For most of the past year though I haven’t really had a “thing.” In some ways running is certainly still my thing. A lot of my lifestyle, my community, and my mind is still tied to running, but the reality is that I have only been on about 30 runs in the past 10 months. In this sense, I have certainly felt a little lost in this time, but I have also begun to see the value in not having one thing that takes up so much of my time. Phases of intense focus can be very productive and very satisfying, but when you are, for example, running an average of three hours a day (and many days over five hours) for five straight years, you do end up passing on a lot of other opportunities. I don’t know if I’ll ever run again in the way that I did from 2007 to 2012, but, right now, I’m finding myself very comfortable with a much more relaxed relationship with running, but also with so much extra space in my life to take on new adventures and go on new journeys.

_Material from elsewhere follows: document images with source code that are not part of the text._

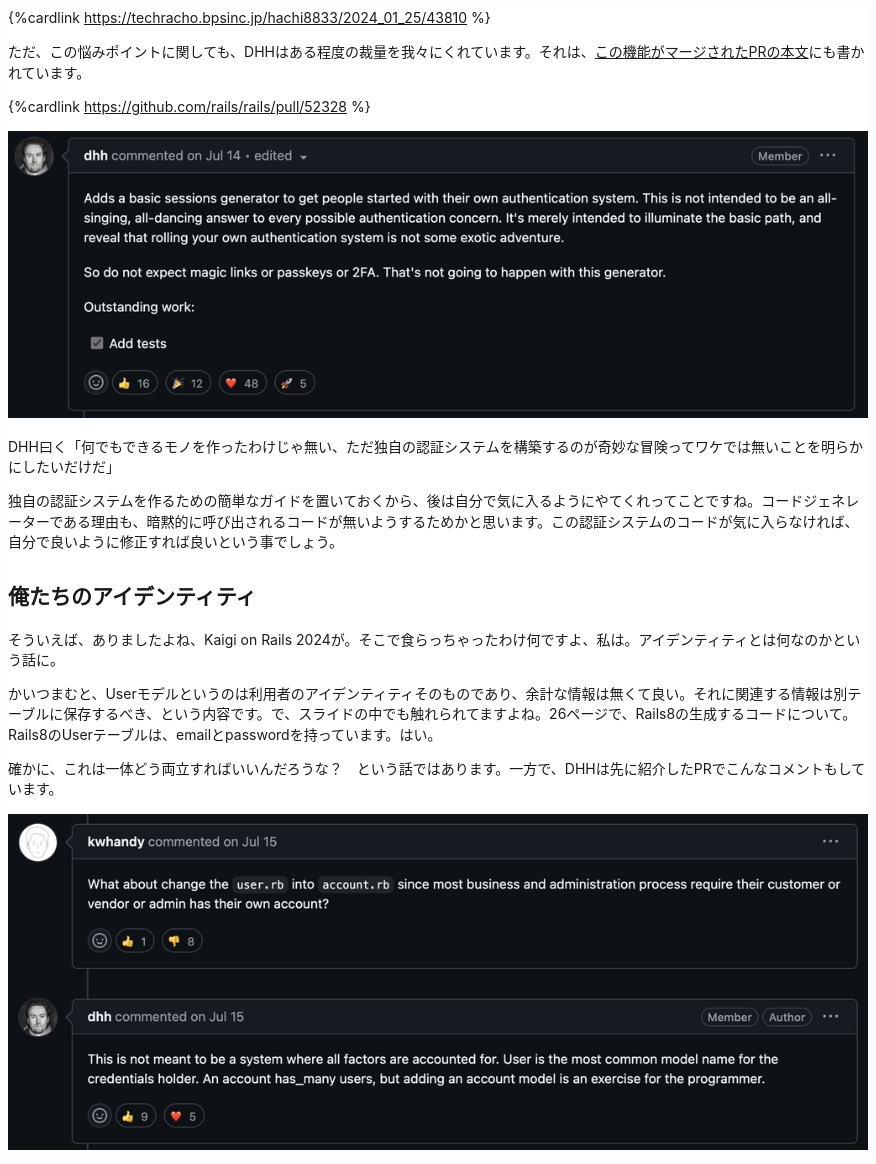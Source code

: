 {%cardlink https://techracho.bpsinc.jp/hachi8833/2024_01_25/43810 %}

ただ、この悩みポイントに関しても、DHHはある程度の裁量を我々にくれています。それは、[この機能がマージされたPRの本文](https://github.com/rails/rails/pull/52328)にも書かれています。

{%cardlink https://github.com/rails/rails/pull/52328 %}

![](/assets/images/2024/12/1/screenshot-dhh-1.png)

DHH曰く「何でもできるモノを作ったわけじゃ無い、ただ独自の認証システムを構築するのが奇妙な冒険ってワケでは無いことを明らかにしたいだけだ」

独自の認証システムを作るための簡単なガイドを置いておくから、後は自分で気に入るようにやてくれってことですね。コードジェネレーターである理由も、暗黙的に呼び出されるコードが無いようするためかと思います。この認証システムのコードが気に入らなければ、自分で良いように修正すれば良いという事でしょう。

##  俺たちのアイデンティティ

そういえば、ありましたよね、Kaigi on Rails 2024が。そこで食らっちゃったわけ何ですよ、私は。アイデンティティとは何なのかという話に。

<iframe class="speakerdeck-iframe" frameborder="0" src="https://speakerdeck.com/player/b9b2650a1f6945389cea7553b92989ee" title="Identifying User Idenity" allowfullscreen="true" style="border: 0px; background: padding-box padding-box rgba(0, 0, 0, 0.1); margin: 0px; padding: 0px; border-radius: 6px; box-shadow: rgba(0, 0, 0, 0.2) 0px 5px 40px; width: 100%; height: auto; aspect-ratio: 560 / 315;" data-ratio="1.7777777777777777"></iframe>

かいつまむと、Userモデルというのは利用者のアイデンティティそのものであり、余計な情報は無くて良い。それに関連する情報は別テーブルに保存するべき、という内容です。で、スライドの中でも触れられてますよね。26ページで、Rails8の生成するコードについて。Rails8のUserテーブルは、emailとpasswordを持っています。はい。

確かに、これは一体どう両立すればいいんだろうな？　という話ではあります。一方で、DHHは先に紹介したPRでこんなコメントもしています。

![](/assets/images/2024/12/1/screenshot-dhh-2.png)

In the past two weeks alone I have gone on two great adventures that I just wouldn’t have done at most points in the previous several years. First a three-day kayak trip and then a six-day boat trip. These both meant little to no running for this duration. This might not sound like much, but this is a compromise that I would not have previously made unless I was injured or recovering from a long race. I’ve missed running in the past 10 days while I’ve been on these other outings, but I’ve also been exposed to some new experiences and seen some things in a slightly different way than I do when running in the mountains every day.
This isn’t to say that I’m no longer interested in running, and that I no longer want to run, but just that I feel myself being a lot more open to putting some energy into some different things, and this feels really exciting. It’s exciting to know that a month or two from now I will likely have encountered some entirely new and exciting experiences that I just would not have had if I were still so focused on one specific thing. It’s late spring in Alaska, a time when there are so many new and interesting opportunities around every corner. I’m excited to see which road my current place in life takes me down.
All of this said, though, a huge part of my heart is still in the mountains, and in exploring the mountains on foot. Tomorrow is supposed to be a wonderful late spring day here in Alaska, complete with nearly 20 hours of daylight, and I feel myself being drawn to the mountains, to explore new ridge lines somewhere in the vast wilderness surrounding me. The difference from the previous several years though, is that I might then spend the next several days to follow doing something entirely new and foreign to me.
Maybe I’m being overly optimistic when in reality I’m just making the best of a bad situation, but, right now, I feel amazingly content with my relationship with running. Certainly, I want and expect my health to continue to get a lot better in the months to come, and when it does I will almost certainly continue to run more regularly (as I have already done in the past six weeks), but I also have come to a place of feeling very content with my running and the way that it fits into my life right now. It’s probably the most balanced that my life has been in a long time, and balance can be a really good thing.